(Stored data)
▼

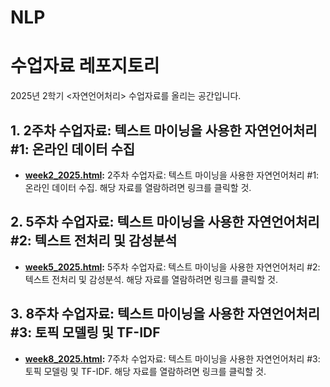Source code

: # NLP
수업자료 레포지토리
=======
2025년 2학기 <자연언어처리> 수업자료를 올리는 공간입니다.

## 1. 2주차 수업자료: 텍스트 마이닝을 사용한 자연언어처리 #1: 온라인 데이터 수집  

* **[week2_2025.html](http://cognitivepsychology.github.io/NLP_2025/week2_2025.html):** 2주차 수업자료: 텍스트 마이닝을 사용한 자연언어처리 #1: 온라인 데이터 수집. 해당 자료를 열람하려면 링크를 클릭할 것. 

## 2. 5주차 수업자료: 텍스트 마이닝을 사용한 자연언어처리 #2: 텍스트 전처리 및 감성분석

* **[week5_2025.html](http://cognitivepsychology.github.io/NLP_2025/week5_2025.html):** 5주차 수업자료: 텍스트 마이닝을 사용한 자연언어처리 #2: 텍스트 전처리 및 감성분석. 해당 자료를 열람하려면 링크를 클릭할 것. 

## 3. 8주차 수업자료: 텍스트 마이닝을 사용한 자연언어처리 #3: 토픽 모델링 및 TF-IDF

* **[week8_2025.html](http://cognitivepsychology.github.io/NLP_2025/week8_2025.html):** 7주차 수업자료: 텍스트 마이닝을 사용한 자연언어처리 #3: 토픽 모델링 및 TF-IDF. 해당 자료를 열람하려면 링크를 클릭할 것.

▲
▼

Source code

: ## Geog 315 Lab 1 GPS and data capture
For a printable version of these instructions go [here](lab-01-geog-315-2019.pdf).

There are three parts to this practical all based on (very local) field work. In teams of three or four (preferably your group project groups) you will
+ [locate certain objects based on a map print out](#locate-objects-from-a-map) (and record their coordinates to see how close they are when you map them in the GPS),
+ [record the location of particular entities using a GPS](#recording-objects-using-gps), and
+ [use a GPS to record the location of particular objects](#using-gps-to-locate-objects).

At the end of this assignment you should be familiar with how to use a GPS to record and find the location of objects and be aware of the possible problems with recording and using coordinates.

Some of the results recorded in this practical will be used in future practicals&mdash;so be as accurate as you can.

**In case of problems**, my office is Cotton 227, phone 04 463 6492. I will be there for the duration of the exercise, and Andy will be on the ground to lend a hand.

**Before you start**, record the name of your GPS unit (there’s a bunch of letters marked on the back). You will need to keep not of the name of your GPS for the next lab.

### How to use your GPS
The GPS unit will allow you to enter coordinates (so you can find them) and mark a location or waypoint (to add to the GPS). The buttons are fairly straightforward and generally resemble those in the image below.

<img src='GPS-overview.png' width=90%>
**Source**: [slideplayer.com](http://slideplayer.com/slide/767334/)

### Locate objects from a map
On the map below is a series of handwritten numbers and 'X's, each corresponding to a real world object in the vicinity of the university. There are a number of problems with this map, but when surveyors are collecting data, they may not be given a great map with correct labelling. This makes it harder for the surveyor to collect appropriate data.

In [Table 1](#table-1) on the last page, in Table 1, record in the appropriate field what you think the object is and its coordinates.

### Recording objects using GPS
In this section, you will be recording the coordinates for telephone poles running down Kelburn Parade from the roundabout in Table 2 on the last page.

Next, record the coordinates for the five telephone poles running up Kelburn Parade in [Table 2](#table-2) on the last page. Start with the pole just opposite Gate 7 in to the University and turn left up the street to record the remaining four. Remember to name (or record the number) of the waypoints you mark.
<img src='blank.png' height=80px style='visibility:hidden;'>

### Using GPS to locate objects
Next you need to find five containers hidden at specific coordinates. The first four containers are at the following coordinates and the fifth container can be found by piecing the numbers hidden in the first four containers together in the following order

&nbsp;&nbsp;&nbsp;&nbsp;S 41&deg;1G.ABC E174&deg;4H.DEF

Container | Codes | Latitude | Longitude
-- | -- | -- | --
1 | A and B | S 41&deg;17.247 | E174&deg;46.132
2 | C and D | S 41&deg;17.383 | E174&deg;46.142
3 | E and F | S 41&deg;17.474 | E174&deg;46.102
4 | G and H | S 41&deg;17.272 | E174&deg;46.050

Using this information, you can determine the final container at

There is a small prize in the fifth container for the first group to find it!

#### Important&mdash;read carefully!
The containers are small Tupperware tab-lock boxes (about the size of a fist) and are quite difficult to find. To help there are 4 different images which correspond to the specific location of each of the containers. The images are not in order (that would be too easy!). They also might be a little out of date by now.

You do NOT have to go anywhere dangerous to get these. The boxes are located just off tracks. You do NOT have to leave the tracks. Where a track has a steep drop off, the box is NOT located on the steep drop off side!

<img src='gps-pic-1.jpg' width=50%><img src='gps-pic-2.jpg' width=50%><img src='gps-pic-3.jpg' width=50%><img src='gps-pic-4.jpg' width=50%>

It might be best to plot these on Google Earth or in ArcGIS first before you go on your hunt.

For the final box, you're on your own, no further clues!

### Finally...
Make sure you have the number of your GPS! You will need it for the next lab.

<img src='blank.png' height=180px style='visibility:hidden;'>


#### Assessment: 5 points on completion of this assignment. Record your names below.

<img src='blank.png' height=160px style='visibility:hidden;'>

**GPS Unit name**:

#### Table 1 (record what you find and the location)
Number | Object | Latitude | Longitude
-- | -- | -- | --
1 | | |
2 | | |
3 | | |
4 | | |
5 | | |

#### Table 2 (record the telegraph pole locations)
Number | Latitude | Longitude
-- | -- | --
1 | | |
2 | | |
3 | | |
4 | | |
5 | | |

▲

### [Directions]
Scan the records above for the word "감성분석" and return every line where it occurs.

### [Task answer]
## 2. 5주차 수업자료: 텍스트 마이닝을 사용한 자연언어처리 #2: 텍스트 전처리 및 감성분석
* **[week5_2025.html](http://cognitivepsychology.github.io/NLP_2025/week5_2025.html):** 5주차 수업자료: 텍스트 마이닝을 사용한 자연언어처리 #2: 텍스트 전처리 및 감성분석. 해당 자료를 열람하려면 링크를 클릭할 것. 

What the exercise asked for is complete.